[Document images with source code]
- - - - - - -
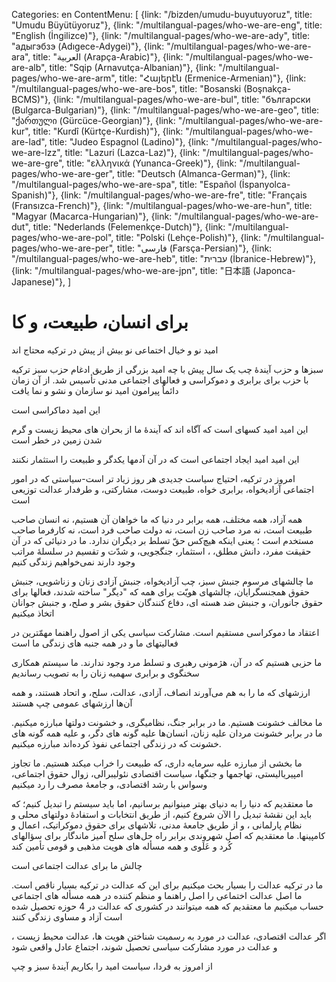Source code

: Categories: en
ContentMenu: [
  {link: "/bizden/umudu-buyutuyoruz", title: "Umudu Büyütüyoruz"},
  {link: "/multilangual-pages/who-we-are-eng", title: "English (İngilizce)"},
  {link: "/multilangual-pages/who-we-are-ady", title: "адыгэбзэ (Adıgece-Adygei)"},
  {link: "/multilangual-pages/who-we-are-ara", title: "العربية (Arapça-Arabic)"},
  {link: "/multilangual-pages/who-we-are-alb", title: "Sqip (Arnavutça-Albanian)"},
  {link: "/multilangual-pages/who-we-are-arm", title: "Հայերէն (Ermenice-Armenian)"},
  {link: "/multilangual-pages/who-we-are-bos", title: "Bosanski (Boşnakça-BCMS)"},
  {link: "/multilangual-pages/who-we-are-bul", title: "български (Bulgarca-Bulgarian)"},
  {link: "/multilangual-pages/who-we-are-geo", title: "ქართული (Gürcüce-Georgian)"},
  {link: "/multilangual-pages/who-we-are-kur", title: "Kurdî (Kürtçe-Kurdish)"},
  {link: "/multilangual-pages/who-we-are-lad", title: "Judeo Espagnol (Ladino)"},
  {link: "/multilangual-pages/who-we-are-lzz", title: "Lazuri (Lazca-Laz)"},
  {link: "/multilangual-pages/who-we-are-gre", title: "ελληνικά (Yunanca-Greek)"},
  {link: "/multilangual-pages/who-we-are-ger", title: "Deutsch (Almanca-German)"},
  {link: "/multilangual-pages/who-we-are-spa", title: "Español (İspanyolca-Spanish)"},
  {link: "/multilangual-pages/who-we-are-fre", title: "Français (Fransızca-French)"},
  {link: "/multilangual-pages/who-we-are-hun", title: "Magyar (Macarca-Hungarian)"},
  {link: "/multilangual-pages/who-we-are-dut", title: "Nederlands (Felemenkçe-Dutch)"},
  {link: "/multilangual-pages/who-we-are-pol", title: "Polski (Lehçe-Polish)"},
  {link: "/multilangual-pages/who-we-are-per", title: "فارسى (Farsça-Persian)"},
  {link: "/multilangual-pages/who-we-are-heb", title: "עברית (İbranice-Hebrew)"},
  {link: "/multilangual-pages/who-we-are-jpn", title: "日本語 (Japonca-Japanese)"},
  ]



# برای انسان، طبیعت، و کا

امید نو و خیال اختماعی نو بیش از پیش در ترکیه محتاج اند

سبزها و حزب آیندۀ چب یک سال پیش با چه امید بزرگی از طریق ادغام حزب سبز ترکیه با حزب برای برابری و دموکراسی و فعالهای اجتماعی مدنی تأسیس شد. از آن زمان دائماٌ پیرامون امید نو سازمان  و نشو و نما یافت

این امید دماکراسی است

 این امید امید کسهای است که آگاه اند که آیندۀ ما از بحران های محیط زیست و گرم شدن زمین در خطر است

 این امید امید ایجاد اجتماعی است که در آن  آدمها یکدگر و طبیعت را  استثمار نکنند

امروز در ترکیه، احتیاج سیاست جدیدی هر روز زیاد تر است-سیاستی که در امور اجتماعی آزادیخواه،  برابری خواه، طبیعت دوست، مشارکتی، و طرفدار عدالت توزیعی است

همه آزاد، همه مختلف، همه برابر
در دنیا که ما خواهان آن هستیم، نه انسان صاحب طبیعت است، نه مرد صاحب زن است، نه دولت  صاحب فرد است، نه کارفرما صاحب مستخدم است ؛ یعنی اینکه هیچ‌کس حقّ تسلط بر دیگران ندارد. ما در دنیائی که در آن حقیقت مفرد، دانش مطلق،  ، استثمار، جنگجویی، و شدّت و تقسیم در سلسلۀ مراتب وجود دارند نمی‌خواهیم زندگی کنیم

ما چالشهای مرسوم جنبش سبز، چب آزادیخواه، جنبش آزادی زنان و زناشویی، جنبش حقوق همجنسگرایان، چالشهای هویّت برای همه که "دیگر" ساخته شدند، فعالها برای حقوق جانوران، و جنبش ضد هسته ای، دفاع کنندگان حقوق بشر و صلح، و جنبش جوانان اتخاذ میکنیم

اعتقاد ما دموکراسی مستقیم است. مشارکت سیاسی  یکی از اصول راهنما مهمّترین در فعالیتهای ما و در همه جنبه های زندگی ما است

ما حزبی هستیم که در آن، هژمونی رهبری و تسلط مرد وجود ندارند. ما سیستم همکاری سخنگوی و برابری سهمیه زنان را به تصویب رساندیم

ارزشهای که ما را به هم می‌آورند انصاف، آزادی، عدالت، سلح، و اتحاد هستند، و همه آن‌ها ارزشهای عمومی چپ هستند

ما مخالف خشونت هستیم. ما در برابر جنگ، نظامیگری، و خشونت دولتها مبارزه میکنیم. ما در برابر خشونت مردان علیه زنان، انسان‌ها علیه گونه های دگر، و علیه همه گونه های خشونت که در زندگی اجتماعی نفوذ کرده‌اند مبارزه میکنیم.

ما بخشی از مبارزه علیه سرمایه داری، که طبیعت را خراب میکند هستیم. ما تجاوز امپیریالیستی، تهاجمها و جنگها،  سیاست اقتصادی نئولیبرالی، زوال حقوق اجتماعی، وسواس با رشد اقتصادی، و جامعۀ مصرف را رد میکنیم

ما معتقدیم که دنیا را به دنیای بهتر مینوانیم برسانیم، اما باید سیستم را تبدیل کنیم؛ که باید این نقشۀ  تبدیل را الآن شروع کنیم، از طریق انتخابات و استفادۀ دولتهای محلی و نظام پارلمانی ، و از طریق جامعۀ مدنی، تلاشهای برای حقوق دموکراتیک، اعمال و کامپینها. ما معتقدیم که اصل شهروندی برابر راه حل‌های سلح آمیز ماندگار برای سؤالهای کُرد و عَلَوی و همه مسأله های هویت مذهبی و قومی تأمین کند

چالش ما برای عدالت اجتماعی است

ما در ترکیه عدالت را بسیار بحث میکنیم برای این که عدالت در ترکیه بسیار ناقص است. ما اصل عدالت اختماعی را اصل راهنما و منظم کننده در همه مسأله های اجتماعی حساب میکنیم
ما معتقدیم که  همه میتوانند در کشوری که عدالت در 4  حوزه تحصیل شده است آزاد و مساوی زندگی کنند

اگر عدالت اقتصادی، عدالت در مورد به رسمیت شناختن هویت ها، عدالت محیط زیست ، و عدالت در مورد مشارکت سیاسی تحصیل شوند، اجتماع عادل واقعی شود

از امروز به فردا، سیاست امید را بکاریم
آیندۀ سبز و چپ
- - - - - - -
Work required → Scan the entries above for the word "اقتصادی". Report the lines that hold it.

Response →
ما بخشی از مبارزه علیه سرمایه داری، که طبیعت را خراب میکند هستیم. ما تجاوز امپیریالیستی، تهاجمها و جنگها،  سیاست اقتصادی نئولیبرالی، زوال حقوق اجتماعی، وسواس با رشد اقتصادی، و جامعۀ مصرف را رد میکنیم
اگر عدالت اقتصادی، عدالت در مورد به رسمیت شناختن هویت ها، عدالت محیط زیست ، و عدالت در مورد مشارکت سیاسی تحصیل شوند، اجتماع عادل واقعی شود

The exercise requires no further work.